Quagliariello – Io credo, invece, a
giudicare dal risultato elettorale, che siano amplissimi i margini
perché Berlusconi si riprenda. E partendo da qui vorrei fare tre
considerazioni. La prima è di tipo comparativo: rispetto a tutti gli
altri leader di governo europei il risultato di Berlusconi è stato di
gran lunga il migliore. In secondo luogo questo risultato è stato
conseguito non voglio dire nel momento più basso, perché non va
sottovalutata la liberazione degli ostaggi in Iraq nell’ultima settimana
prima delle elezioni, ma comunque in un momento difficile per il
governo. è inimmaginabile che una congiuntura economica negativa, che
dura ormai da oltre cinque anni, non cambi di segno e che questa seconda
parte della legislatura non sia migliore della precedente. La terza
considerazione che vorrei porre all’attenzione – e questo va nel senso
di ciò che diceva Galli della Loggia – è che Berlusconi è anche un
impolitico, che ha completamente sbagliato le liste elettorali, ha
tenuto a casa i suoi ministri, ha “disarmato” chiunque si mostrasse
forte nel suo partito, pensando di poter avere alle elezioni europee lo
stesso effetto che può prodursi con un’elezione di tipo maggioritario.
Cosa impossibile. Sotto questo aspetto la scelta di Fini di candidare
Gasparri, Alemanno, Mattioli, è stata certamente più azzeccata.
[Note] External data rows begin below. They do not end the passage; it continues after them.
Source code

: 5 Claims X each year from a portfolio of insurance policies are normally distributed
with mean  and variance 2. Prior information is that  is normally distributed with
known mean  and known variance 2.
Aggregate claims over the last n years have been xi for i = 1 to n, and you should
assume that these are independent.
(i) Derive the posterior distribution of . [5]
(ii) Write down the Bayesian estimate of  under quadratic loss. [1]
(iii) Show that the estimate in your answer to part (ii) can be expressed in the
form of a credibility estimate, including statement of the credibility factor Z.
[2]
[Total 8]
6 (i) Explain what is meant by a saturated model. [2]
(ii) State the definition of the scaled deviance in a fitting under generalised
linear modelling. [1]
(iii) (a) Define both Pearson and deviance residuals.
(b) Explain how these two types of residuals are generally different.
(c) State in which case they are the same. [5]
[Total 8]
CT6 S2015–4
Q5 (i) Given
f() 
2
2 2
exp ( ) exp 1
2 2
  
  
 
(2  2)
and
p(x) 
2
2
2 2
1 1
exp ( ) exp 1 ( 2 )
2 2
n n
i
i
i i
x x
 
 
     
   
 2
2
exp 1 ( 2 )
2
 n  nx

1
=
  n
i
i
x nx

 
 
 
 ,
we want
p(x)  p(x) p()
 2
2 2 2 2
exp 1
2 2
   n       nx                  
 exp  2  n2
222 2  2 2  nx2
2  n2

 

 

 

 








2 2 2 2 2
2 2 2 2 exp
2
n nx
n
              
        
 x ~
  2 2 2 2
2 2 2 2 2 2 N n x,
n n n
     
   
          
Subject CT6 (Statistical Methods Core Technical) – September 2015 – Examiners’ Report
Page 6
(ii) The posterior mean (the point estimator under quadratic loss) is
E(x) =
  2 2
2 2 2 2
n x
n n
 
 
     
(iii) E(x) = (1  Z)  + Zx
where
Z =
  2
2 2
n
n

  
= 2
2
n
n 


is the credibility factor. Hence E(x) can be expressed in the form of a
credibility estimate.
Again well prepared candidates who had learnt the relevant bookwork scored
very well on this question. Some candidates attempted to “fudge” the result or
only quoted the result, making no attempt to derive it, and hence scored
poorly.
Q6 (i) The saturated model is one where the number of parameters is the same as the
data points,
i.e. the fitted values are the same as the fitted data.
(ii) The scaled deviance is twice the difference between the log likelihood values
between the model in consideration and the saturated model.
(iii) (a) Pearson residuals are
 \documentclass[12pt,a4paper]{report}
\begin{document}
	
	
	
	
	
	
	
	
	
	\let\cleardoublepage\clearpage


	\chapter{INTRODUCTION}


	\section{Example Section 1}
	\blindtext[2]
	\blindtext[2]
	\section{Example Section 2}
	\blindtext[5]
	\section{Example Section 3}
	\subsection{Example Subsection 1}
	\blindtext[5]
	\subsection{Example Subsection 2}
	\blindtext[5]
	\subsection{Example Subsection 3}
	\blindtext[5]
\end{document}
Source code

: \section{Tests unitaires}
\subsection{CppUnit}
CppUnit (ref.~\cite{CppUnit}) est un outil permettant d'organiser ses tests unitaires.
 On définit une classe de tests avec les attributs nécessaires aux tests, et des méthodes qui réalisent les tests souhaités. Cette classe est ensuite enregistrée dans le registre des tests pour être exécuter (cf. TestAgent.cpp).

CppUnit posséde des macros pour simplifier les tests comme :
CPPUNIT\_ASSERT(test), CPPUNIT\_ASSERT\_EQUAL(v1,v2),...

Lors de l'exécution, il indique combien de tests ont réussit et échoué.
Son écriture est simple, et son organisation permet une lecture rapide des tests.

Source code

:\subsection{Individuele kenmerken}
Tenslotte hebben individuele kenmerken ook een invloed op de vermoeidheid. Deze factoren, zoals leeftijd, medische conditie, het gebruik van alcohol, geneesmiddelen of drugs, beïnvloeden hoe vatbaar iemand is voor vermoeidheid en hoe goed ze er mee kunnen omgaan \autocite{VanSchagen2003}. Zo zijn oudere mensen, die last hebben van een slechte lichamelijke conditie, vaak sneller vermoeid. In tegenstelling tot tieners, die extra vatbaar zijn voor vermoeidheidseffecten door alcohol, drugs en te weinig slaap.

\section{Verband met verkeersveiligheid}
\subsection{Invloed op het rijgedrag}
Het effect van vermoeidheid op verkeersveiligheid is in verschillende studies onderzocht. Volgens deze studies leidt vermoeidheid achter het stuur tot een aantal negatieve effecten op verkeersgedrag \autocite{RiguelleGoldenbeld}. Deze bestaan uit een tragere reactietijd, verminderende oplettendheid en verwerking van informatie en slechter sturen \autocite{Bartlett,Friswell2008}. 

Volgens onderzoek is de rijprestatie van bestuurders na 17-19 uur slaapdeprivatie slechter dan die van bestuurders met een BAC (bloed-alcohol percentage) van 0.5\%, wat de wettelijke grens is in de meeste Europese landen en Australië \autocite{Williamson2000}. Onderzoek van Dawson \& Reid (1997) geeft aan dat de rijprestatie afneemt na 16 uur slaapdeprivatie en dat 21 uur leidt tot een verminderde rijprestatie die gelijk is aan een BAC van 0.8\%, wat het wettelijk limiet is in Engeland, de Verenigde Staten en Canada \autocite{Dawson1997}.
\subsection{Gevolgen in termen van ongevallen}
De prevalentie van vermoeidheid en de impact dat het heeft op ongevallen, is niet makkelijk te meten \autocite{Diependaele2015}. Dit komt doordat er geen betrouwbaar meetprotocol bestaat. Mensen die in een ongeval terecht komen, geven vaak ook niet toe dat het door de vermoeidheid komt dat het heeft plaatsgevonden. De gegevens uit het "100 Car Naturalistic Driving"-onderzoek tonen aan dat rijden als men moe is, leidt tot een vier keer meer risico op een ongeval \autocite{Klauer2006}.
Nonostante ciò Forza Italia ha raggiunto il 21 per cento. Una sconfitta
rispetto alle precedenti elezioni europee, ma non una sconfitta
disastrosa, e in quanto tale perfettamente recuperabile. E qui entrano
in gioco due elementi di fondo: il primo riguarda la personalità di
Berlusconi; il secondo riguarda una considerazione più generale sul
ciclo politico. Sulla personalità di Berlusconi credo che le categorie
della scienza politica ci aiutino fino ad un certo punto. Berlusconi è
un evento eccezionale della politica italiana, ed è vero che non è un
politico tradizionale. Ma è anche vero che è stato in grado di fare
delle operazioni politiche che probabilmente a politici più consumati
non sarebbero mai riuscite. Ne cito solamente due: è stato lui che ha
imposto in Italia il ruolo del leader, carismatico o meno, costringendo
l’altra parte a mettere in campo un proprio leader (non dimentichiamo
che senza Berlusconi oggi in Italia avemmo avuto solo due spezzoni di
destra non in grado di formare una coalizione e chissà quale sinistra);
è stato lui che ha imposto una linea di politica estera in totale
discontinuità con quanto l’Italia aveva fatto nel cinquantennio
precedente. La situazione, insomma, mi appare del tutto recuperabile,
gli elementi congiunturali del voto mi sembrano anzi fortemente
“positivi”, anche perché pongono molti problemi allo schieramento
avversario. Il voto, infatti, ha messo in evidenza anche un altro
elemento: l’esaurirsi della leadership di Prodi. Si tratta ora di capire
come Berlusconi reagirà di fronte alla “sconfitta” personale. Un leader
tradizionale in questo momento potrebbe operare in due modi: creando
effettivamente un partito e mettendo a capo di Forza Italia una classe
politica solida, ovvero prendendo atto che un ciclo volge al termine.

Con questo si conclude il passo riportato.